Give back every line of the data, transcribed exactly.
═════ Information shown ═════
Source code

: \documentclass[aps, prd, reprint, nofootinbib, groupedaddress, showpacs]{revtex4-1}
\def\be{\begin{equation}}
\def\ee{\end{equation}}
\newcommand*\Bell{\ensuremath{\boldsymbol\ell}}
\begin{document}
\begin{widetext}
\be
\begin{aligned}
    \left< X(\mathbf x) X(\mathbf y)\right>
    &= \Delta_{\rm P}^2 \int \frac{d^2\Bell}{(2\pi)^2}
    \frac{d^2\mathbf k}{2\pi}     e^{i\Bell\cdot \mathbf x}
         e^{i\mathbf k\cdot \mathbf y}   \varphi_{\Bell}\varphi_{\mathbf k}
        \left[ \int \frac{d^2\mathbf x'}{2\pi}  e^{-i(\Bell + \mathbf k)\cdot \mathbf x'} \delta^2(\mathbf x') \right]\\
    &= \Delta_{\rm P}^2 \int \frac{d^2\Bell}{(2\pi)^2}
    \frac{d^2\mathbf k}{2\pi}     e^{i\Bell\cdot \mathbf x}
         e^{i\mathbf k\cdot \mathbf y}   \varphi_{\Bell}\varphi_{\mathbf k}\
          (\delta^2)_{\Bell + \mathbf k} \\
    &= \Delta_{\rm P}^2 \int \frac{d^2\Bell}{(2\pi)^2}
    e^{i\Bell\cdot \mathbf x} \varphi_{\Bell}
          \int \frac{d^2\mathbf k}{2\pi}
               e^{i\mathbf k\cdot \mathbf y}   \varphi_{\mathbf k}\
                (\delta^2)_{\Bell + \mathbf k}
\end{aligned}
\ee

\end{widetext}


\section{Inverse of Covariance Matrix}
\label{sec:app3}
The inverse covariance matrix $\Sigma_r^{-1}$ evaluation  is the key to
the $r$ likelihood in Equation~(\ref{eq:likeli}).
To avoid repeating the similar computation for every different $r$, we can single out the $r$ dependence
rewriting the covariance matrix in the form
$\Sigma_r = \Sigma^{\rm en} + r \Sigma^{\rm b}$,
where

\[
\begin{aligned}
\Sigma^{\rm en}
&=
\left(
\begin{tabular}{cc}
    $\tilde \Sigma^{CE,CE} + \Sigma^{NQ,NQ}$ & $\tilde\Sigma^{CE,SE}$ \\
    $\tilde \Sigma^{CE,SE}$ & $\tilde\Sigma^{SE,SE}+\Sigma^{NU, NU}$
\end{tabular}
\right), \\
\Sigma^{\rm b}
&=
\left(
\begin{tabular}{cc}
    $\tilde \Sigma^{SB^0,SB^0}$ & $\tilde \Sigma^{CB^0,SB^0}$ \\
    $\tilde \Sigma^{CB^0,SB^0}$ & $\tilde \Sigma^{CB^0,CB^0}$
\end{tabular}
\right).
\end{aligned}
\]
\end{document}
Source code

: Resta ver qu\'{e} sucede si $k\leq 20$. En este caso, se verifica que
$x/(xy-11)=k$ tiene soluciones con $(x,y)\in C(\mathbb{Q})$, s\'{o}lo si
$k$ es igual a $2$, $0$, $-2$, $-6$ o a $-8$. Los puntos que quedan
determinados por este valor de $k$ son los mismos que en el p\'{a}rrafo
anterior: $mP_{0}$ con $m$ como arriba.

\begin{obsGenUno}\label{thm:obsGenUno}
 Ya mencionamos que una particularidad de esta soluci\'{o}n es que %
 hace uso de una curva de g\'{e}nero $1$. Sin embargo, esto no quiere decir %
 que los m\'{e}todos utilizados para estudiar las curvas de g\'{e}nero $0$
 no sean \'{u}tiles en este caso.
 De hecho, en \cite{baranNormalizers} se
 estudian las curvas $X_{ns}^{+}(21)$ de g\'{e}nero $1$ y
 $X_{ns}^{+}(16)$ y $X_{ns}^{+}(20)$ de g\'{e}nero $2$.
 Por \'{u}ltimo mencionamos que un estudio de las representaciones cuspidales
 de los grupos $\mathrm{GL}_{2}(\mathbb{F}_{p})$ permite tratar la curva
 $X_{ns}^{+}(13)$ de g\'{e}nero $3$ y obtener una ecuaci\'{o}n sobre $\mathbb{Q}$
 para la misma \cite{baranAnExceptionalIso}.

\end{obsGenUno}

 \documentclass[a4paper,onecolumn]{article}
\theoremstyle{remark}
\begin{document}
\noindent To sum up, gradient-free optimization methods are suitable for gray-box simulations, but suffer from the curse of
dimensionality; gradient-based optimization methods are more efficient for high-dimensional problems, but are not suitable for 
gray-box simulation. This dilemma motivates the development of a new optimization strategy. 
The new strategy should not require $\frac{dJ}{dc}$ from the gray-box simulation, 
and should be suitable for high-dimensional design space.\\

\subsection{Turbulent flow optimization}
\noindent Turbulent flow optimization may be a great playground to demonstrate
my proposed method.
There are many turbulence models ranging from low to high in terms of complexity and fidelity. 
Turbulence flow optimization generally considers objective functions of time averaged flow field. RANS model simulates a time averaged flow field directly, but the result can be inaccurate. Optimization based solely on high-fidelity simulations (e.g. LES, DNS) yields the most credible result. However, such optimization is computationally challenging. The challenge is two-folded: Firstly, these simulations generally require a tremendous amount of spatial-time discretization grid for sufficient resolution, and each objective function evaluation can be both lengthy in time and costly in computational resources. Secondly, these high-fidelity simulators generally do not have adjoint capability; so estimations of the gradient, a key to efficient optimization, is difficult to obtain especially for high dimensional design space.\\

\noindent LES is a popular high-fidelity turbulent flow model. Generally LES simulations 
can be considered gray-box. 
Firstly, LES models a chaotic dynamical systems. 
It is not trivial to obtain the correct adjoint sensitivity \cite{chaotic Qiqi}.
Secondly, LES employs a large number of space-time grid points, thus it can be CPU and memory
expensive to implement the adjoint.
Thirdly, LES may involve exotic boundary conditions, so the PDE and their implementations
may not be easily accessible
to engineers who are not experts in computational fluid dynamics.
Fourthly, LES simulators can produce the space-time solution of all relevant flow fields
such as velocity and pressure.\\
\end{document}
═════
**Answer for this exercise**
Source code

: \documentclass[aps, prd, reprint, nofootinbib, groupedaddress, showpacs]{revtex4-1}
\def\be{\begin{equation}}
\def\ee{\end{equation}}
\newcommand*\Bell{\ensuremath{\boldsymbol\ell}}
\begin{document}
\begin{widetext}
\be
\begin{aligned}
    \left< X(\mathbf x) X(\mathbf y)\right>
    &= \Delta_{\rm P}^2 \int \frac{d^2\Bell}{(2\pi)^2}
    \frac{d^2\mathbf k}{2\pi}     e^{i\Bell\cdot \mathbf x}
         e^{i\mathbf k\cdot \mathbf y}   \varphi_{\Bell}\varphi_{\mathbf k}
        \left[ \int \frac{d^2\mathbf x'}{2\pi}  e^{-i(\Bell + \mathbf k)\cdot \mathbf x'} \delta^2(\mathbf x') \right]\\
    &= \Delta_{\rm P}^2 \int \frac{d^2\Bell}{(2\pi)^2}
    \frac{d^2\mathbf k}{2\pi}     e^{i\Bell\cdot \mathbf x}
         e^{i\mathbf k\cdot \mathbf y}   \varphi_{\Bell}\varphi_{\mathbf k}\
          (\delta^2)_{\Bell + \mathbf k} \\
    &= \Delta_{\rm P}^2 \int \frac{d^2\Bell}{(2\pi)^2}
    e^{i\Bell\cdot \mathbf x} \varphi_{\Bell}
          \int \frac{d^2\mathbf k}{2\pi}
               e^{i\mathbf k\cdot \mathbf y}   \varphi_{\mathbf k}\
                (\delta^2)_{\Bell + \mathbf k}
\end{aligned}
\ee

\end{widetext}


\section{Inverse of Covariance Matrix}
\label{sec:app3}
The inverse covariance matrix $\Sigma_r^{-1}$ evaluation  is the key to
the $r$ likelihood in Equation~(\ref{eq:likeli}).
To avoid repeating the similar computation for every different $r$, we can single out the $r$ dependence
rewriting the covariance matrix in the form
$\Sigma_r = \Sigma^{\rm en} + r \Sigma^{\rm b}$,
where

\[
\begin{aligned}
\Sigma^{\rm en}
&=
\left(
\begin{tabular}{cc}
    $\tilde \Sigma^{CE,CE} + \Sigma^{NQ,NQ}$ & $\tilde\Sigma^{CE,SE}$ \\
    $\tilde \Sigma^{CE,SE}$ & $\tilde\Sigma^{SE,SE}+\Sigma^{NU, NU}$
\end{tabular}
\right), \\
\Sigma^{\rm b}
&=
\left(
\begin{tabular}{cc}
    $\tilde \Sigma^{SB^0,SB^0}$ & $\tilde \Sigma^{CB^0,SB^0}$ \\
    $\tilde \Sigma^{CB^0,SB^0}$ & $\tilde \Sigma^{CB^0,CB^0}$
\end{tabular}
\right).
\end{aligned}
\]
\end{document}
Source code

: Resta ver qu\'{e} sucede si $k\leq 20$. En este caso, se verifica que
$x/(xy-11)=k$ tiene soluciones con $(x,y)\in C(\mathbb{Q})$, s\'{o}lo si
$k$ es igual a $2$, $0$, $-2$, $-6$ o a $-8$. Los puntos que quedan
determinados por este valor de $k$ son los mismos que en el p\'{a}rrafo
anterior: $mP_{0}$ con $m$ como arriba.

\begin{obsGenUno}\label{thm:obsGenUno}
 Ya mencionamos que una particularidad de esta soluci\'{o}n es que %
 hace uso de una curva de g\'{e}nero $1$. Sin embargo, esto no quiere decir %
 que los m\'{e}todos utilizados para estudiar las curvas de g\'{e}nero $0$
 no sean \'{u}tiles en este caso.
 De hecho, en \cite{baranNormalizers} se
 estudian las curvas $X_{ns}^{+}(21)$ de g\'{e}nero $1$ y
 $X_{ns}^{+}(16)$ y $X_{ns}^{+}(20)$ de g\'{e}nero $2$.
 Por \'{u}ltimo mencionamos que un estudio de las representaciones cuspidales
 de los grupos $\mathrm{GL}_{2}(\mathbb{F}_{p})$ permite tratar la curva
 $X_{ns}^{+}(13)$ de g\'{e}nero $3$ y obtener una ecuaci\'{o}n sobre $\mathbb{Q}$
 para la misma \cite{baranAnExceptionalIso}.

\end{obsGenUno}

 \documentclass[a4paper,onecolumn]{article}
\theoremstyle{remark}
\begin{document}
\noindent To sum up, gradient-free optimization methods are suitable for gray-box simulations, but suffer from the curse of
dimensionality; gradient-based optimization methods are more efficient for high-dimensional problems, but are not suitable for 
gray-box simulation. This dilemma motivates the development of a new optimization strategy. 
The new strategy should not require $\frac{dJ}{dc}$ from the gray-box simulation, 
and should be suitable for high-dimensional design space.\\

\subsection{Turbulent flow optimization}
\noindent Turbulent flow optimization may be a great playground to demonstrate
my proposed method.
There are many turbulence models ranging from low to high in terms of complexity and fidelity. 
Turbulence flow optimization generally considers objective functions of time averaged flow field. RANS model simulates a time averaged flow field directly, but the result can be inaccurate. Optimization based solely on high-fidelity simulations (e.g. LES, DNS) yields the most credible result. However, such optimization is computationally challenging. The challenge is two-folded: Firstly, these simulations generally require a tremendous amount of spatial-time discretization grid for sufficient resolution, and each objective function evaluation can be both lengthy in time and costly in computational resources. Secondly, these high-fidelity simulators generally do not have adjoint capability; so estimations of the gradient, a key to efficient optimization, is difficult to obtain especially for high dimensional design space.\\

\noindent LES is a popular high-fidelity turbulent flow model. Generally LES simulations 
can be considered gray-box. 
Firstly, LES models a chaotic dynamical systems. 
It is not trivial to obtain the correct adjoint sensitivity \cite{chaotic Qiqi}.
Secondly, LES employs a large number of space-time grid points, thus it can be CPU and memory
expensive to implement the adjoint.
Thirdly, LES may involve exotic boundary conditions, so the PDE and their implementations
may not be easily accessible
to engineers who are not experts in computational fluid dynamics.
Fourthly, LES simulators can produce the space-time solution of all relevant flow fields
such as velocity and pressure.\\
\end{document}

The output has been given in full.